Followed all the instructions, all my functions passed, no infinite loops or such. Training model fails with “Kernel has died, it will be restarted”. It has gotten as far as Epoch 3, but usually fails in 1 or 2, at different places. I have restarted Kernel and Checkpointed and saved my work and rebooted server many times over. Still fails. Result just kind of stops like this:

(TensorSpec(shape=(96, 128, 3), dtype=tf.float32, name=None), TensorSpec(shape=(96, 128, 1), dtype=tf.uint8, name=None))
Epoch 1/5
5/34 [===>…] - ETA: 8s - loss: 2.9687 - accuracy: 0.1911

Lab Id wcwzghbmwikn

Can you please help? Also seems very slow to respond.

AW

There are two common reasons for the kernel dying.

  1. The Jupyter server is too busy. “Try again later” seems helpful in this case.

  2. If your notebook contains a lot of output data, and the kernel cannot digest it all. For this, try using “Kernel → Reset and Clear Output” followed by “File → Save and Checkpoint” then Submit without running any cells.

If neither of them help, then maybe there is an error in your code.

1 Like

Thank you for the quick response. For the benefit of anyone looking at this with a similar problem, I did NOT get a “Try again later” message or anything implying that the server was too busy, although that may have well been the case

I also did not add any output other than the output from the course testing output that was already there. If I add output for the purpose of debugging, I always comment it out right away after I have figured out the issues.

That said, I ran each cell from the top to make sure there weren’t any errors in my code or I had missed something. I did not change a thing in my code, and when I got to the training portion it trained without issue and I completed the lab.

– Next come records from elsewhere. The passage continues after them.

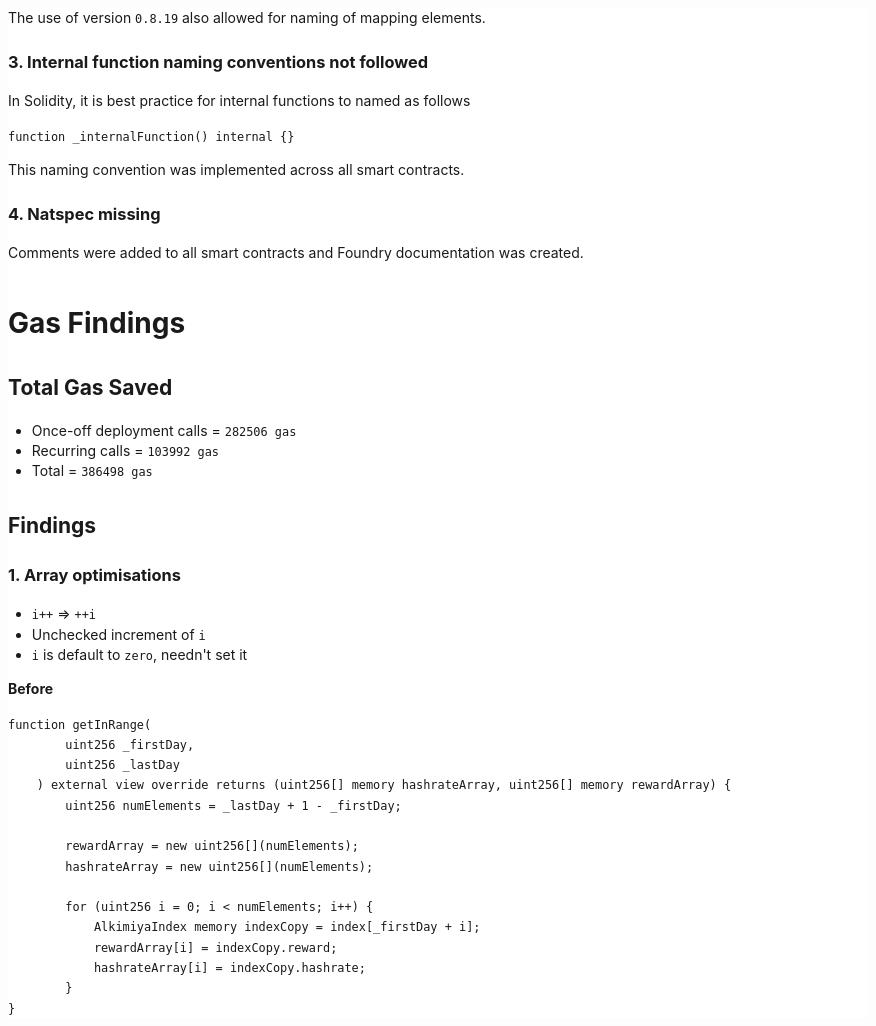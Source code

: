 The use of version `0.8.19` also allowed for naming of mapping elements. 

### 3. Internal function naming conventions not followed 

In Solidity, it is best practice for internal functions to named as follows

```Solidity
function _internalFunction() internal {}
```

This naming convention was implemented across all smart contracts.

### 4. Natspec missing

Comments were added to all smart contracts and Foundry documentation was created.

# Gas Findings

## Total Gas Saved

- Once-off deployment calls = `282506 gas`
- Recurring calls = `103992 gas`
- Total = `386498 gas`

## Findings

### 1. Array optimisations

- `i++` ⇒ `++i`
- Unchecked increment of `i`
- `i` is default to `zero`, needn't set it

**Before**

```Solidity
function getInRange(
        uint256 _firstDay,
        uint256 _lastDay
    ) external view override returns (uint256[] memory hashrateArray, uint256[] memory rewardArray) {
        uint256 numElements = _lastDay + 1 - _firstDay;

        rewardArray = new uint256[](numElements);
        hashrateArray = new uint256[](numElements);

        for (uint256 i = 0; i < numElements; i++) {
            AlkimiyaIndex memory indexCopy = index[_firstDay + i];
            rewardArray[i] = indexCopy.reward;
            hashrateArray[i] = indexCopy.hashrate;
        }
}
```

I actually trained it a second time just to make sure it wasn’t a fluke.

It seems that there was something wrong with the system (like low resources) that has been resolved now, it would be nice to get an error message of some type indicating that.

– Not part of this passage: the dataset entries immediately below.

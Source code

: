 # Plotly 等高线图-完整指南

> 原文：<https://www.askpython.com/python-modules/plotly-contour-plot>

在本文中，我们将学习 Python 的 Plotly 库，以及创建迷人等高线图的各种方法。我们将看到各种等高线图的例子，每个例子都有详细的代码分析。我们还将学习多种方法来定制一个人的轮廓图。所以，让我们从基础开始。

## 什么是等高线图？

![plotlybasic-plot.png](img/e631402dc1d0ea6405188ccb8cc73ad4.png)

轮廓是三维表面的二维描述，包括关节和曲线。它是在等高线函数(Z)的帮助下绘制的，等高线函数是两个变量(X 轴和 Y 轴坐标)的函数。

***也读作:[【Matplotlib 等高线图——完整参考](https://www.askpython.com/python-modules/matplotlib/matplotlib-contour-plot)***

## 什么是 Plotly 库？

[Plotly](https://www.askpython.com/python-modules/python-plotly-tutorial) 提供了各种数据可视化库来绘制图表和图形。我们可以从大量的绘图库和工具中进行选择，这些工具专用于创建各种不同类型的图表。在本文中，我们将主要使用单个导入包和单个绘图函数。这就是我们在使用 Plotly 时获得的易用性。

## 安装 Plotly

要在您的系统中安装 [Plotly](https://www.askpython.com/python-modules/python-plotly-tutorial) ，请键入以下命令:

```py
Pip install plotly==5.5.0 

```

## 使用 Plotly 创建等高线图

Thank you for your assistance.

1 Like

Thanks for your report.

1 Like

Well, I guess what your experiment has showed is that

Is the error message indicating that. :laughing:

I guess so. I guess I could reword that to say a HELPFUL error message. If I see a stack overflow or attempt to access protected memory or such I would expect that it was an error in my code. But when the kernel just dies it is anyone’s guess.

So, just FYI, since I am not really a Python programmer and this is the first time I have used Jupyter, is there a way to check the status of your environment to see if there are a lack of resources for your program? I spent a lot of time trying to troubleshoot my own code, in fact I had hoped to complete another module last night. I might just take a Python class after this so I could learn in a more orderly fashion rather than on the fly.

1 Like

Maybe, but not that I’m aware of. I’m not much of a Jupyter expert.

Of course you’re right in that and I assumed that was you really meant. I was just making a small joke, but it’s not totally without a point: it is the case in general that error messages of all sorts (from compilers, e.g.) sometimes take some experience to interpret. We should advocate for improvements, but in the meantime we must deal with things as they are, not as we wish them to be. :nerd_face:

Agreed, but if we accept mediocrity (or worse) that is what we get.

I understand you were making a joke, just frustrating as time is the one thing I don’t have enough of, and its frustrating to make time for the class and have it wasted by something like this.